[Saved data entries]
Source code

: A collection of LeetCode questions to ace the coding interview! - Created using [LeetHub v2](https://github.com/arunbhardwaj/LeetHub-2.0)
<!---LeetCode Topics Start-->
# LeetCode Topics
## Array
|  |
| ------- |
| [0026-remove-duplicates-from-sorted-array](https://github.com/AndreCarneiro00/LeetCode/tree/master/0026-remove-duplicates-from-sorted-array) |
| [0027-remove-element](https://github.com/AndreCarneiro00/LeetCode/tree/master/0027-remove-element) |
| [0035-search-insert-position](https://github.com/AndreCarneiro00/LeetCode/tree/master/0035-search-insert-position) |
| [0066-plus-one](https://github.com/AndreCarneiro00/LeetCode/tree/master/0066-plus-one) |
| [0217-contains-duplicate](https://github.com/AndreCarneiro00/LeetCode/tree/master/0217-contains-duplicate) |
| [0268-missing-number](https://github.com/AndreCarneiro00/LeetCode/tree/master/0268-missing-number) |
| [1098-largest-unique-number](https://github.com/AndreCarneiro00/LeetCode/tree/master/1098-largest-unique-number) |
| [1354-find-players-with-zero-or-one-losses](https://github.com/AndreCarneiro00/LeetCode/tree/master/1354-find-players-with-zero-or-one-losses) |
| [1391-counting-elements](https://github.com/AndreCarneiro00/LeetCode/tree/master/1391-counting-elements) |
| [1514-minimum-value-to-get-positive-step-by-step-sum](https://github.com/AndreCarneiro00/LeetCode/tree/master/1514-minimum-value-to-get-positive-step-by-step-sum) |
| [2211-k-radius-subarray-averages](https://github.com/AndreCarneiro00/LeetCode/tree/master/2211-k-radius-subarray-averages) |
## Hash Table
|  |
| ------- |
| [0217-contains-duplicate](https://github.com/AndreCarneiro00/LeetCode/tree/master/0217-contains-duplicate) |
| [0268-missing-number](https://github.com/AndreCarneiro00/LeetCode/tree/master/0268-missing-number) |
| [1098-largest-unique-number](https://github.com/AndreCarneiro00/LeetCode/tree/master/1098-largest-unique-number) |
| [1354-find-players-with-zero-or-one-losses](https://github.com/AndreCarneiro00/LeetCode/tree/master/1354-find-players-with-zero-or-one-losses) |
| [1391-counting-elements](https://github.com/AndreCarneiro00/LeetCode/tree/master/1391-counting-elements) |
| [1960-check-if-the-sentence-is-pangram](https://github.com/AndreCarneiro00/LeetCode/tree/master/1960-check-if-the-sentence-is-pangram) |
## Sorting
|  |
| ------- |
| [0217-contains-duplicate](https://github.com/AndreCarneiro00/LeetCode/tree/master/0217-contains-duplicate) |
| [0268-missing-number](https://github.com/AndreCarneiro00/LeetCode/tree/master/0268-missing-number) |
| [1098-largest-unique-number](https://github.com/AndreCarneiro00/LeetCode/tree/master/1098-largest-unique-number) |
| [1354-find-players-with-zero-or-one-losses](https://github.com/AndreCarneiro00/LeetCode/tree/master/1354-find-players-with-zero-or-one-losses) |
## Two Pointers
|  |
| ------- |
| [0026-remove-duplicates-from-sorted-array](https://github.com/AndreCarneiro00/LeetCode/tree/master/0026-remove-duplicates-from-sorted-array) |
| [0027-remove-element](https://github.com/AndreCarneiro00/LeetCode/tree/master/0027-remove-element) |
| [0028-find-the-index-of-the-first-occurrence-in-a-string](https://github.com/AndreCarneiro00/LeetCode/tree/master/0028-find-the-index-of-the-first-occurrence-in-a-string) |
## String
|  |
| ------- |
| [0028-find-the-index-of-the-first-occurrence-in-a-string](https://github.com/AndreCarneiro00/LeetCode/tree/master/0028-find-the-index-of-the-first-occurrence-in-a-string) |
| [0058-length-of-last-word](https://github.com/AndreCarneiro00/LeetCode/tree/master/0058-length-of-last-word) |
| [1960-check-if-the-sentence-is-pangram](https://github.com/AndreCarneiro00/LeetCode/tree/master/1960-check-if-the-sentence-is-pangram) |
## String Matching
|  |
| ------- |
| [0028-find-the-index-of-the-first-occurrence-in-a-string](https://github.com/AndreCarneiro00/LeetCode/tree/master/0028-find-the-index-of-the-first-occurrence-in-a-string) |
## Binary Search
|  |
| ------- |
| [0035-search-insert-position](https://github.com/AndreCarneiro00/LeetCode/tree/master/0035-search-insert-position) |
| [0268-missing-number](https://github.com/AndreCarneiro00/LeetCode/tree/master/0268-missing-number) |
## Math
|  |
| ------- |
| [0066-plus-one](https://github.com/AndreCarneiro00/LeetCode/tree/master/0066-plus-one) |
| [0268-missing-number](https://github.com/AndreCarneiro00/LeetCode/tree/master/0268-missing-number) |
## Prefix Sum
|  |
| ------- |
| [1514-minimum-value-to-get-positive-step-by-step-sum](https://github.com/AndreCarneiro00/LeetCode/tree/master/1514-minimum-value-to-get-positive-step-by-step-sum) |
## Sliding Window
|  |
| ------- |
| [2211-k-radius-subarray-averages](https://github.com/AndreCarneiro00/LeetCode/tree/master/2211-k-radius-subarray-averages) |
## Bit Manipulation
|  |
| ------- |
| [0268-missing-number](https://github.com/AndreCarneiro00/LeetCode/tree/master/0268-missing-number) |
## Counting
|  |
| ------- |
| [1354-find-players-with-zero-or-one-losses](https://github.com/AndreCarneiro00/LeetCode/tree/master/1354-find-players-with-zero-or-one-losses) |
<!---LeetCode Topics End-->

### YOUR INSTRUCTIONS:
Find every line in the records above that holds the word "Topics", and copy each one.

### EXPECTED OUTPUT:
<!---LeetCode Topics Start-->
# LeetCode Topics
<!---LeetCode Topics End-->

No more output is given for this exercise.